Hier-COS: Making Deep Features Hierarchy-aware via Composition of Orthogonal Subspaces

Imagine you are teaching a computer to recognize animals.

The Old Way: The "All-or-Nothing" Teacher
Traditionally, AI classifiers treat every mistake as equally bad. If the computer is supposed to identify a Golden Retriever, but it guesses Sushi, the computer thinks, "Oh no, I'm wrong!" If it guesses Labrador, it also thinks, "Oh no, I'm wrong!"

To the old computer, confusing a dog with a fish is the exact same level of disaster as confusing a dog with a dog. It doesn't understand that a Labrador is a "cousin" to a Golden Retriever, while Sushi is a "stranger." This is like a teacher giving a student an "F" for spelling "cat" as "bat" (a small mistake) and also for spelling it as "airplane" (a huge mistake).

The Problem with Current "Smart" Teachers
Researchers have tried to fix this by teaching the AI the family tree of animals (the hierarchy). They want the AI to know that a mistake closer to the truth (Labrador) is better than a mistake far away (Sushi).

However, the paper argues that the current tools used to grade these "smart" teachers are broken. They use metrics that are like a blurry ruler.

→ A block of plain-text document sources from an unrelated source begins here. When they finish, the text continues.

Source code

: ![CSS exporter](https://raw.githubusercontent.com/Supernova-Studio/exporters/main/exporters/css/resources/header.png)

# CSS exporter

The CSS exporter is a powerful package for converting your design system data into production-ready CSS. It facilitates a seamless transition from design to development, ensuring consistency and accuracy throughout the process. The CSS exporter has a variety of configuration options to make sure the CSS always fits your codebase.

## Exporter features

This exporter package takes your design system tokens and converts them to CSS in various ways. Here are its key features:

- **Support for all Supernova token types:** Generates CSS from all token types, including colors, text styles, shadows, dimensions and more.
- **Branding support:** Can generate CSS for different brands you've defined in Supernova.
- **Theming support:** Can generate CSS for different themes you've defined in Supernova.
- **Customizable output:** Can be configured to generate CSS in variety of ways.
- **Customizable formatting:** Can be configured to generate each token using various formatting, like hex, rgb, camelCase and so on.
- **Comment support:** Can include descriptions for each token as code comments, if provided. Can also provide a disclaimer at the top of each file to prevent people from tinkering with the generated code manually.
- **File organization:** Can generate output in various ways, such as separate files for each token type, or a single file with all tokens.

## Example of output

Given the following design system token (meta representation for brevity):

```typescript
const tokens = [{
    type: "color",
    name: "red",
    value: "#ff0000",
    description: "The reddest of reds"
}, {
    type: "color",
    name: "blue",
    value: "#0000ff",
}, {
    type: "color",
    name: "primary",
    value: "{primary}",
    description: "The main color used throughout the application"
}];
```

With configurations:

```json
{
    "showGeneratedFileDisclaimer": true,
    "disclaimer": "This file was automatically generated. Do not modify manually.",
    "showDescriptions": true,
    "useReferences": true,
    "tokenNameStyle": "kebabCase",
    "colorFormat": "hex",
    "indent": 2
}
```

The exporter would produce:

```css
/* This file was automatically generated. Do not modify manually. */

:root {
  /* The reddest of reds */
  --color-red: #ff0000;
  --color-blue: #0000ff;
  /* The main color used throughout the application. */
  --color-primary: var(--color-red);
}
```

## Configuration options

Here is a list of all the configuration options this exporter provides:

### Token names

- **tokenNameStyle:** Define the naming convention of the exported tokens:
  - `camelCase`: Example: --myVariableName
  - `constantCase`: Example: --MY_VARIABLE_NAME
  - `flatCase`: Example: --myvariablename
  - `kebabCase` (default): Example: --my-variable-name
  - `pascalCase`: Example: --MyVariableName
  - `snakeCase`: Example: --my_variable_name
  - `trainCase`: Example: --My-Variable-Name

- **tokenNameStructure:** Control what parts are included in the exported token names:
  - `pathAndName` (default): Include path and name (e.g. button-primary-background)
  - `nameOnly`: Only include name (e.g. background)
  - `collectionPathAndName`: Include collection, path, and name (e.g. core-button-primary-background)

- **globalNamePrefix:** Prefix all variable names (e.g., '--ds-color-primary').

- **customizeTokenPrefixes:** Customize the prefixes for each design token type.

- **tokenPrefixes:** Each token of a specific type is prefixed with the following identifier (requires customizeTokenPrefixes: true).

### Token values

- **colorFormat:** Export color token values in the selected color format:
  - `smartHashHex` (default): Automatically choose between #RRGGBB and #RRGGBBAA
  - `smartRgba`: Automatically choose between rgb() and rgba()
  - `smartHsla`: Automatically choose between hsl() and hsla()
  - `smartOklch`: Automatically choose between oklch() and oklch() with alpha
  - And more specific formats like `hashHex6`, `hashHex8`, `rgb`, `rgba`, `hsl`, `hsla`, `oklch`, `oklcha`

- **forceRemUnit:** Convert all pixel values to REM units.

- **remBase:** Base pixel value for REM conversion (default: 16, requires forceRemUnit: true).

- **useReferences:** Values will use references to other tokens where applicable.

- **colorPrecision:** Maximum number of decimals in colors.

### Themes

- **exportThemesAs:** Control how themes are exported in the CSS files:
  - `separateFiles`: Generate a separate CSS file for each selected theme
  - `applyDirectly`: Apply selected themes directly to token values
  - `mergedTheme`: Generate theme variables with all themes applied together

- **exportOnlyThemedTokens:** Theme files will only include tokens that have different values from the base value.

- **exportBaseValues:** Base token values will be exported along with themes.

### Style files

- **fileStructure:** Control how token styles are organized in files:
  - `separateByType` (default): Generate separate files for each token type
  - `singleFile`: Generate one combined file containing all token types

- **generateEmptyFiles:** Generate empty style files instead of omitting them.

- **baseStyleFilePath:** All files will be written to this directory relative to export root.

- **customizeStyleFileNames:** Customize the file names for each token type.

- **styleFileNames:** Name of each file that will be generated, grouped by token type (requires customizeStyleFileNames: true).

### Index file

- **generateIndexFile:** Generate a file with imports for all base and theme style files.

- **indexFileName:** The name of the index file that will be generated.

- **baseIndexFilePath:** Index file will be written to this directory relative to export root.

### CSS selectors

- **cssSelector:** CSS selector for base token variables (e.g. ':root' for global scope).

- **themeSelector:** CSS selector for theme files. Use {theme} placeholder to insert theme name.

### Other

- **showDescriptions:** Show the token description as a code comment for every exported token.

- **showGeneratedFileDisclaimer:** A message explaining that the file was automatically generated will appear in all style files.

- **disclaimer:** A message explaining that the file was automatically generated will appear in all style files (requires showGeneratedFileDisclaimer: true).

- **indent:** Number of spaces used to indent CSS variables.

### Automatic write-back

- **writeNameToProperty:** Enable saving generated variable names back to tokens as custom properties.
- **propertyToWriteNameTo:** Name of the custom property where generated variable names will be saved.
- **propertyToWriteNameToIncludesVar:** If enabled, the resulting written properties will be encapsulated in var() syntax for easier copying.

The Analogy: Imagine you are judging a race. The current ruler measures the average distance the runners fell behind. But if one runner trips slightly and another trips wildly, the average might look the same. It doesn't tell you who fell where or if the runner who fell far away was actually running in the wrong direction entirely.
The Result: Some AI models get good grades on these broken rulers but are actually making terrible, confusing mistakes.

The Solution: Hier-COS (The "Organized Library")
The authors introduce a new framework called Hier-COS. To understand how it works, let's use a Library Analogy.

Imagine a massive library where books are organized by genre, then sub-genre, then author, then title.

Old AI: Tries to shove every book into a single, flat shelf. When it needs to find a book, it just guesses based on how "close" the cover looks.
Hier-COS: Builds a multi-dimensional, organized library.
- It creates a special "room" (a subspace) for the entire "Fiction" section.
- Inside that room, it creates a smaller "Mystery" corner.
- Inside the Mystery corner, it has a specific shelf for "Detective Novels."
- Finally, it has a specific slot for "Agatha Christie."

When the AI sees a picture of a Golden Retriever, it doesn't just guess a label. It projects the image into this library:

It lands firmly in the "Dog" room.
It settles into the "Retriever" corner.
It finds the "Golden Retriever" slot.

Why is this special?

Adaptive Capacity: Some parts of the library are huge (like "Animals" which has millions of species), and some are tiny (like "Golden Retrievers"). Hier-COS automatically gives more "shelf space" (learning power) to the complex, crowded areas and less to the simple ones. It knows that distinguishing between 500 types of birds is harder than distinguishing between a dog and a cat, so it adjusts its focus accordingly.
Consistency: If the AI guesses "Golden Retriever," it must also be in the "Dog" room and the "Animal" room. It can't guess "Golden Retriever" while thinking it's a "Fish." The structure forces the AI to be logically consistent at every level.

The New Grading System: HOPS
The authors also realized the old grading system was broken, so they invented a new one called HOPS (Hierarchically Ordered Preference Score).

Old Grading: "Did you get the exact right answer? Yes/No. If no, how far off were you on average?"
HOPS Grading: "Let's look at your top 5 guesses. Did you list them in the right order of similarity? Did you put the 'Labrador' before the 'Cat'?"

HOPS rewards the AI for having a good sense of order. Even if it doesn't get the exact right answer, if it puts the most similar things at the top of its list, it gets a high score. It's like grading a student not just on the final answer, but on their logical reasoning process.

The Results
The authors tested this new "Library System" (Hier-COS) on four difficult datasets (like identifying different types of aircraft, birds, and plants).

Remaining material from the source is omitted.